Could Huawei and JAC help build Maserati’s next EV?
17/05/2026
Maserati may be heading towards one of the most controversial partnerships in its modern history.
According to reports from China, Stellantis is said to be in discussions with Huawei and JAC to develop new electric vehicles for Maserati. The idea would reportedly follow a structure similar to Huawei’s existing intelligent mobility partnerships: Huawei would lead software, smart cockpit technology and planning, JAC would handle engineering and production, while Maserati would focus on design, brand positioning and the emotional layer.
Maserati needs more than nostalgia
Maserati is one of the most emotional names in the automotive world. The problem is that emotion alone no longer sells enough cars.
The brand has struggled badly in recent years. Global sales have fallen sharply compared with its 2017 peak, China has collapsed from being one of Maserati’s most important markets to a shadow of its former self, and the brand’s electric models have not yet created the turnaround Stellantis needed.
Why Huawei and JAC would make sense
On paper, a partnership with Huawei and JAC sounds painful for a brand built on Italian performance heritage. In reality, it might be exactly the kind of shortcut Maserati needs.
Huawei has become a major force in China’s smart EV space, especially through digital cockpit systems, connected technology, driver assistance and software-led vehicle ecosystems. JAC already works with Huawei through the Maextro brand and has the industrial base to support new-energy vehicle production.
But he danger is also obvious. If the next Maserati EV feels like a Chinese technology product wearing an Italian badge, the brand loses. If it feels like an authentic Maserati using world-class Chinese software and EV know-how, the brand may survive.
The Maextro connection is the sensitive part
Reports suggest that two related vehicles could be planned. One version would be sold in China under the Maextro brand. Another could be reworked, redesigned or rebadged as a Maserati for international markets.
This is where the story becomes delicate. Because luxury buyers can accept shared technology. They can accept global supply chains. They can even accept outsourced platforms if the final product feels unique enough. What they usually do not accept is lazy badge engineering.

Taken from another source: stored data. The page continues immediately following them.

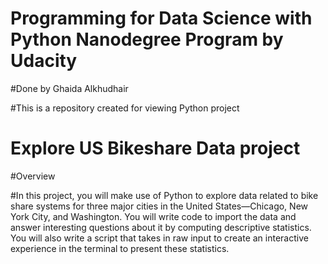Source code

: # Programming for Data Science with Python Nanodegree Program by Udacity

#Done by Ghaida Alkhudhair

#This is a repository created for viewing Python project

# Explore US Bikeshare Data project
#Overview

#In this project, you will make use of Python to explore data related to bike share systems for three major cities in the United States—Chicago, New York City, and Washington. You will write code to import the data and answer interesting questions about it by computing descriptive statistics. You will also write a script that takes in raw input to create an interactive experience in the terminal to present these statistics.
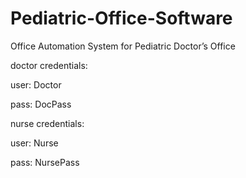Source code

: # Pediatric-Office-Software
Office Automation System for Pediatric Doctor’s Office 

doctor credentials:

user: Doctor

pass: DocPass

nurse credentials:

user: Nurse

pass: NursePass

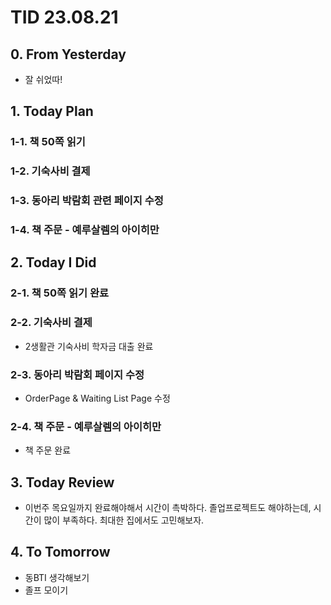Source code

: # TID 23.08.21

## 0. From Yesterday

- 잘 쉬었따!

## 1. Today Plan

### 1-1. 책 50쪽 읽기

### 1-2. 기숙사비 결제

### 1-3. 동아리 박람회 관련 페이지 수정

### 1-4. 책 주문 - 예루살렘의 아이히만

## 2. Today I Did

### 2-1. 책 50쪽 읽기 완료

### 2-2. 기숙사비 결제

- 2생활관 기숙사비 학자금 대출 완료

### 2-3. 동아리 박람회 페이지 수정

- OrderPage & Waiting List Page 수정

### 2-4. 책 주문 - 예루살렘의 아이히만

- 책 주문 완료

## 3. Today Review

- 이번주 목요일까지 완료해야해서 시간이 촉박하다. 졸업프로젝트도 해야하는데, 시간이 많이 부족하다. 최대한 집에서도 고민해보자.

## 4. To Tomorrow

- 동BTI 생각해보기
- 졸프 모이기
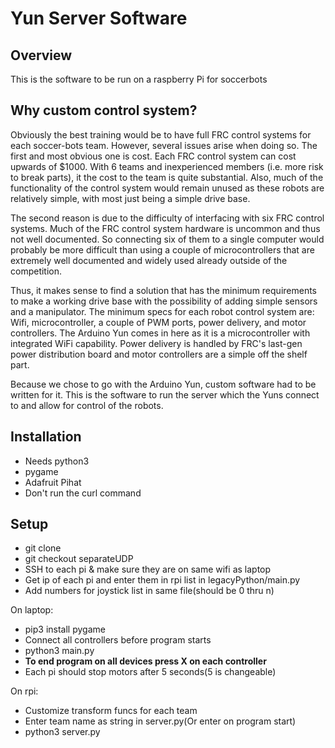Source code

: # Yun Server Software
## Overview
This is the software to be run on a raspberry Pi for soccerbots
## Why custom control system?
Obviously the best training would be to have full FRC control systems for each soccer-bots team. However, several issues arise when doing so. The first and most obvious one is cost. Each FRC control system can cost upwards of $1000. With 6 teams and inexperienced members (i.e. more risk to break parts), it the cost to the team is quite substantial. Also, much of the functionality of the control system would remain unused as these robots are relatively simple, with most just being a simple drive base. 

The second reason is due to the difficulty of interfacing with six FRC control systems. Much of the FRC control system hardware is uncommon and thus not well documented. So connecting six of them to a single computer would probably be more difficult than using a couple of microcontrollers that are extremely well documented and widely used already outside of the competition.

Thus, it makes sense to find a solution that has the minimum requirements to make a working drive base with the possibility of adding simple sensors and a manipulator. The minimum specs for each robot control system are: Wifi, microcontroller, a couple of PWM ports, power delivery, and motor controllers. The Arduino Yun comes in here as it is a microcontroller with integrated WiFi capability. Power delivery is handled by FRC's last-gen power distribution board and motor controllers are a simple off the shelf part.

Because we chose to go with the Arduino Yun, custom software had to be written for it. This is the software to run the server which the Yuns connect to and allow for control of the robots. 

## Installation
- Needs python3
- pygame
- Adafruit Pihat
- Don't run the curl command

## Setup
- git clone
- git checkout separateUDP
- SSH to each pi & make sure they are on same wifi as laptop
- Get ip of each pi and enter them in rpi list in legacyPython/main.py
- Add numbers for joystick list in same file(should be 0 thru n)

On laptop:
- pip3 install pygame
- Connect all controllers before program starts
- python3 main.py
- **To end program on all devices press X on each controller**
- Each pi should stop motors after 5 seconds(5 is changeable)

On rpi:
- Customize transform funcs for each team
- Enter team name as string in server.py(Or enter on program start)
- python3 server.py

Stellantis has already opened the door to Chinese partnerships
The group already has a strategic partnership with Leapmotor, and that relationship is being expanded into Europe. Stellantis clearly understands that Chinese EV makers move fast, develop software quickly and can deliver cost structures that many European manufacturers struggle to match.
That reality is uncomfortable. European brands are under pressure from every side: high costs, slower EV demand in some markets, Chinese competition, software gaps and increasingly complex regulation. For a low-volume brand like Maserati, developing every future technology independently may simply no longer be realistic.
AutoNext Take
This story hurts a little. Not because Maserati might work with Chinese partners. That alone is not the problem. The automotive world is global, and China is now one of the most advanced EV markets on the planet. Ignoring that would be arrogant.
If Huawei and JAC help Maserati fix software, digital experience, EV efficiency and production economics while Italy keeps control over design, feel and brand character, this could be a lifeline.